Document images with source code
+++
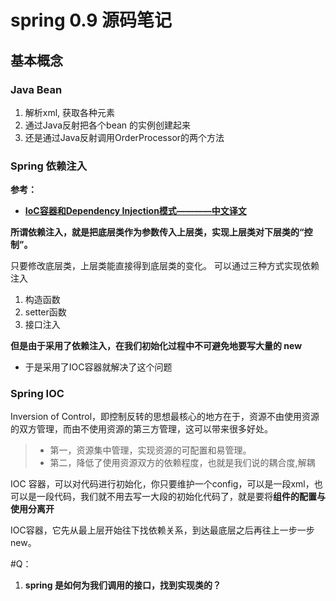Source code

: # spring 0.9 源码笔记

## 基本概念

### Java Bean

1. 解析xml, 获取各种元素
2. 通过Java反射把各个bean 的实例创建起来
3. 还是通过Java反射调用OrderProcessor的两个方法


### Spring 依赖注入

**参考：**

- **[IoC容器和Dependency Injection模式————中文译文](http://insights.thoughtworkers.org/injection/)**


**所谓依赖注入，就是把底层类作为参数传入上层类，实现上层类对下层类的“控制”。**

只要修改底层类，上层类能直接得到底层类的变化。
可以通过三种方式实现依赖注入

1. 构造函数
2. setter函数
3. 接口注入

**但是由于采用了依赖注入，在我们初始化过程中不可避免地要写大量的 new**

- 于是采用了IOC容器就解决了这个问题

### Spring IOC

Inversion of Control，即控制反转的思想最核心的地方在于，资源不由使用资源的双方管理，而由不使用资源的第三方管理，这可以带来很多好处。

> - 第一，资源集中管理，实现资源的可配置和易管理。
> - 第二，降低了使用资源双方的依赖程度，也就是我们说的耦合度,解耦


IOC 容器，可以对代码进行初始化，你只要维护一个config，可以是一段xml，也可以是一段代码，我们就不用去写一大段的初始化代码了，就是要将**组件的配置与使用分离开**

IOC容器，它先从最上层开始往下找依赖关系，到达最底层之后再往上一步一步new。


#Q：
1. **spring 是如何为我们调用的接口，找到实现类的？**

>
+++
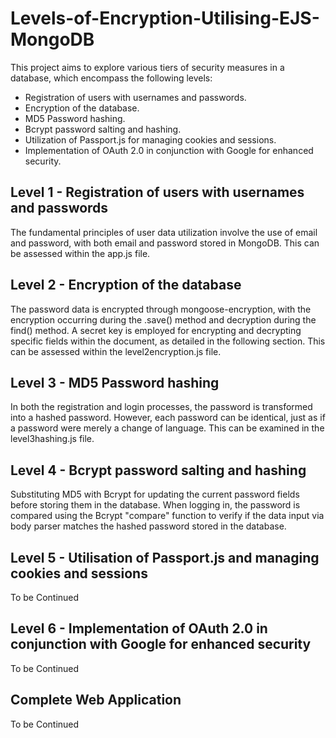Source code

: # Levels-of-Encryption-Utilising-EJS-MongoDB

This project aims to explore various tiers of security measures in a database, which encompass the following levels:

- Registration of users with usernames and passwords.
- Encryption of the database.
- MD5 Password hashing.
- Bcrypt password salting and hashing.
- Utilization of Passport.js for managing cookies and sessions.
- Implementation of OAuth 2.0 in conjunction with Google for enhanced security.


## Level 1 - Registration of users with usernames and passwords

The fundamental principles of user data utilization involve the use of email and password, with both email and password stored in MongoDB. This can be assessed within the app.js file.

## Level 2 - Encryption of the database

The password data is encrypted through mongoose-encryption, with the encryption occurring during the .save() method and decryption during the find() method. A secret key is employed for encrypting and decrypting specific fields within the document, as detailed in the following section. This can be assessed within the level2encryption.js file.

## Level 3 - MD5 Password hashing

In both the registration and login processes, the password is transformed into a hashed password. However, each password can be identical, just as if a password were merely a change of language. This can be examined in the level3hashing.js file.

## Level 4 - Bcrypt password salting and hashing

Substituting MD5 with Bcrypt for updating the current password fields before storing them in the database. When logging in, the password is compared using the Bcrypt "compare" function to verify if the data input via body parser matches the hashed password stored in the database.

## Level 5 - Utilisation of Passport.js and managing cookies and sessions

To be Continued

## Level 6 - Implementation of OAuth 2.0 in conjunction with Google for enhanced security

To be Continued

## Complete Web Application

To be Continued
+++
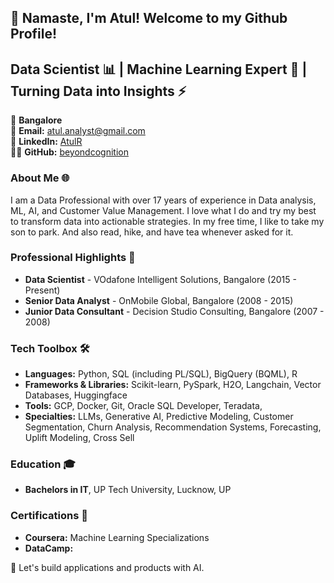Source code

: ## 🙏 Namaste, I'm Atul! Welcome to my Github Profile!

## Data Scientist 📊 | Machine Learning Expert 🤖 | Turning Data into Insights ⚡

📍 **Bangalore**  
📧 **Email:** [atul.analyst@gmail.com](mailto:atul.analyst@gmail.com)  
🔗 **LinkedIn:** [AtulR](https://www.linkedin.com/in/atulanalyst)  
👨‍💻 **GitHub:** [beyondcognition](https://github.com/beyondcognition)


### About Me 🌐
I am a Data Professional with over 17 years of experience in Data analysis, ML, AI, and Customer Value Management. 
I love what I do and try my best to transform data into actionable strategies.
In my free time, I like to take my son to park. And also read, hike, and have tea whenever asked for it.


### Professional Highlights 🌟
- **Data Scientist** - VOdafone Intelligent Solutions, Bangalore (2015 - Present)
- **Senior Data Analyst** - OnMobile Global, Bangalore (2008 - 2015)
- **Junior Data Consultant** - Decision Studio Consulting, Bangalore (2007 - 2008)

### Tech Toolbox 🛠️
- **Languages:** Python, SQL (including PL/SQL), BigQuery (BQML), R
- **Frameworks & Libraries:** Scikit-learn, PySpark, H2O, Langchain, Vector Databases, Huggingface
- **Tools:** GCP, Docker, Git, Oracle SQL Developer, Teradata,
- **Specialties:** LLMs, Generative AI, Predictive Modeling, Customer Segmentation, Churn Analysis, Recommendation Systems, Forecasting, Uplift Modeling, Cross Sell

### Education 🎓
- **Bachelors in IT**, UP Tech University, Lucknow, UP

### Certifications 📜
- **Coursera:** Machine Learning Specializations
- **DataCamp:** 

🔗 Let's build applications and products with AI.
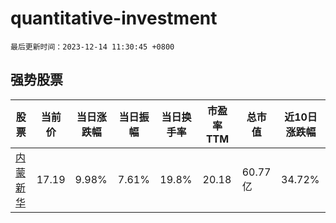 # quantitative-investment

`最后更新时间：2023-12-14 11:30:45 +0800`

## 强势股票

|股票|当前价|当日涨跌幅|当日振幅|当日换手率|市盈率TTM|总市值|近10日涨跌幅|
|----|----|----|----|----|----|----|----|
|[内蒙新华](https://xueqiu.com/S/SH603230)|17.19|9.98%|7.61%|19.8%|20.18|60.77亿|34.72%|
+++
ASSIGNMENT:
Your response should contain each line of the entries above that holds the string "managing".

WRITTEN SOLUTION:
- Utilization of Passport.js for managing cookies and sessions.
## Level 5 - Utilisation of Passport.js and managing cookies and sessions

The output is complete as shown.